A close aide to the French president says the British monarch is “perfectly francophone” and Mr Macron has good English, so the means of conversation is whatever is most convenient.

Paris is preparing to welcome King Charles on a rescheduled first state visit to France, where the UK's monarch hopes to recreate the success of a trip to Germany earlier in the year.

With Britain and France grappling over the fallout from Brexit and the challenges of the migrants crossing the English Channel, the UK will be hoping the king’s visit will help to smooth ties that have been tested in recent years.

“The state visit will celebrate Britain’s relationship with France, marking our shared histories, culture and values,’’ said Chris Fitzgerald, deputy private secretary to the king.

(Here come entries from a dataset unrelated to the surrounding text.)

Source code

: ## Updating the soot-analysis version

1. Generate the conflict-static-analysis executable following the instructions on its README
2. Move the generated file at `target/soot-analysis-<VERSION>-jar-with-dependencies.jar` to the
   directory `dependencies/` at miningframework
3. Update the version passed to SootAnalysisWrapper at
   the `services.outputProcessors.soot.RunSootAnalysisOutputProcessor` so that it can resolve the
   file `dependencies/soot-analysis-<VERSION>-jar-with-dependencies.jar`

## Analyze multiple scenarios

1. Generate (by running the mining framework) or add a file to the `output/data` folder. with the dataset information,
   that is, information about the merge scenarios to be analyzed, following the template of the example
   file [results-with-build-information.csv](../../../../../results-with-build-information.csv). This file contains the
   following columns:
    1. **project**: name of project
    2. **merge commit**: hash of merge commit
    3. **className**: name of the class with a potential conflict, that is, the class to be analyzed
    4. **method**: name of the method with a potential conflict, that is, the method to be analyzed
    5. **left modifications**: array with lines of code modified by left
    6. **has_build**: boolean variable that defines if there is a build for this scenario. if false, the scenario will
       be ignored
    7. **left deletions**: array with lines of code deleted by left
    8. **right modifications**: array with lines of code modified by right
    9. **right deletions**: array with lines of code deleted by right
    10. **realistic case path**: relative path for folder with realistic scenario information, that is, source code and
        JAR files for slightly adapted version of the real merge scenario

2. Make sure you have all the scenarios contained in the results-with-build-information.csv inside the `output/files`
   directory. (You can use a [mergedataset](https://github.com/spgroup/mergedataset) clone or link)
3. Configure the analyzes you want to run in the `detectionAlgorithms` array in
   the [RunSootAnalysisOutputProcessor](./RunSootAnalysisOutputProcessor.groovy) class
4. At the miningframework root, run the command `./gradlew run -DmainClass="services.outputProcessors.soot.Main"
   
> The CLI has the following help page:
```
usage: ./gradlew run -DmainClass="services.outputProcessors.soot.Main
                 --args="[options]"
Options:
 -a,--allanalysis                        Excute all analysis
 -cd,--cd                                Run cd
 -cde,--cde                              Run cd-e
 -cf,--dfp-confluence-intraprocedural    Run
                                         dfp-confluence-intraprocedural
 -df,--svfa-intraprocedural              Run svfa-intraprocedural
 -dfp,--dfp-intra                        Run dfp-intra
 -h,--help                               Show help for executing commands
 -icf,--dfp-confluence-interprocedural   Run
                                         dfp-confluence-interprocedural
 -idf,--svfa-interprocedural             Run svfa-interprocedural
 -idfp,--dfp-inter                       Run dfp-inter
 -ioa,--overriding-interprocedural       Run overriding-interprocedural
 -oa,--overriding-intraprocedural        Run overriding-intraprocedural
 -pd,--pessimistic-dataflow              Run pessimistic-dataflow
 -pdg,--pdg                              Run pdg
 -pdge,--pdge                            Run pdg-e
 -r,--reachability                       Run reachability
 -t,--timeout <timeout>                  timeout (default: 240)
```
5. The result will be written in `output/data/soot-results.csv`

“It will also provide an opportunity to look forwards and demonstrate the many ways the UK and France are working together, whether that be to promote and protect biodiversity, combat climate change, strengthen security and defence ties in response to the conflict in Ukraine or recognise outstanding cultural achievement.”

Earlier visit cancelled

The British king had intended to make France the scene of his first overseas visit in tribute to his close relationship with Mr Macron, forged through their shared focus on protecting the environment and fighting climate change.

That honour went to Germany when King Charles was forced to cancel the first leg in March due to fears that protests over strikes against Mr Macron’s economic policies would disrupt the pageantry.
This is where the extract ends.